Kamuoyunun da yakından takip ettiği üzere 2021 yılının Eylül ayından itibaren Ankara Kızılay Sümer Sokak’ta bulunan Somalililerin işletmelerine yönelik keyfi baskın ve denetimler yapılmaktadır. MAZLUMDER açıklamalarına da yansıdığı üzere, bu işletmelerin sahipleri ve müşterileri Kızılay’da istenmemektedir ve bu durum bizzat idari makamlarca ifade edilmektedir. Yıldırma politikası olarak sık sık kontroller yapılmakta ve müşteriler kimlik sorgulamasından geçirilmektedir.

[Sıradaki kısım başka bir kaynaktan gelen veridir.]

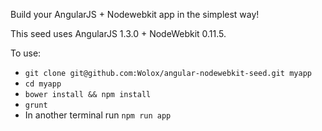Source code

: Build your AngularJS + Nodewebkit app in the simplest way!

This seed uses AngularJS 1.3.0 + NodeWebkit 0.11.5.

To use:

* `git clone git@github.com:Wolox/angular-nodewebkit-seed.git myapp`
* `cd myapp`
* `bower install && npm install`
* `grunt`
* In another terminal run `npm run app`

Bu işletmelerden biri olan Saab Lokantası, herhangi bir mahkeme kararı veya idarece alınmış bir karar olmaksızın 7 Mayıs tarihinde kapatılmıştır. Bu hukuksuz kapatma girişiminin ardından MAZLUMDER’in de aralarında bulunduğu insan hakları aktivistleri, sivil toplum kuruluşları ve gönüllüler dayanışma amacıyla işletmeye ziyarette bulunmuşlar, destekle birlikte 17 Haziran 2022 saat 18:00’de işletmenin tabela açılışının yapılacağı duyurulmuştur. Açılışın yapılacağı saatlerde işletmeye gelen kolluk kuvvetlerinin engel olmaya kalkması üzerine açılışta bulunan Milletvekili Mustafa YENEROĞLU tepki göstermiş, bunun üzerine kolluk güçleri amiri basına yansıdığı üzere nezaketten uzak bir dil ve davranış ile seçilmiş vekile hakaret etmiş, tabelanın beyaza boyanması emrini vermiştir.

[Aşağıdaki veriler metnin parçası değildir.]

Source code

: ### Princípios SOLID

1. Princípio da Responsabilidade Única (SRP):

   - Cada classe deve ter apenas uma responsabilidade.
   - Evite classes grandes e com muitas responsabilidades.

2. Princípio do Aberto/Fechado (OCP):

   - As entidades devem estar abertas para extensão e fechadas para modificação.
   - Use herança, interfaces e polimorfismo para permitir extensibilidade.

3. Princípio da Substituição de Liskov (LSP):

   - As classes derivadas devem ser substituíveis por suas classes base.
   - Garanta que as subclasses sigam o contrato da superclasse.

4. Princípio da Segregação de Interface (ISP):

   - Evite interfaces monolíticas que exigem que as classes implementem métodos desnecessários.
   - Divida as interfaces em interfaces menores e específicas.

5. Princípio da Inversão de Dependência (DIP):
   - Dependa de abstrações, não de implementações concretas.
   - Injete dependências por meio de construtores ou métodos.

Olaylar üzerine Göç İdaresi Başkanlığı 18 Haziran tarihinde yaptığı açıklamada TSE standartlarına atıf yaparak işlemin “hukuki” olduğunu savunmuş, Emniyet Genel Müdürlüğü ise 19 Haziran tarihli açıklamasında eylemi bir provokasyon olarak niteleyerek kameralar önünde yaşanan olay nedeniyle memuruna sahip çıkmıştır.

Açıkça suç teşkil eden fiil ve davranışlar sergileyen kolluk amiri hakkında idari ve cezai soruşturma başlatılması gerekirken eylemin sahiplenilmesi, ancak “polis devletinde” görülebilecek düzeyde bir açıklama olup hukuk devleti yönünden endişe vericidir; kabul edilemez.

Ayrıca yapılan açıklamalar, cevaplanması gereken yeni sorular ortaya çıkarmaktadır.

Tabela standartlarını denetlemek kolluk güçlerinin veya Göç İdaresi çalışanlarının mı yoksa belediyelerin mi görevidir? Amaç tabela denetimiyse tabela yaklaşık 10 gündür asılı olmasına rağmen denetim neden tam da tabela açılışının yapıldığı gün ve saate denk getirilmiştir? Tabela denetimi için birkaç görevli yeterli değil midir? Neden açılışa katılanların sayısından fazla onlarca kolluk görevlisiyle tabela denetimi yapılmıştır?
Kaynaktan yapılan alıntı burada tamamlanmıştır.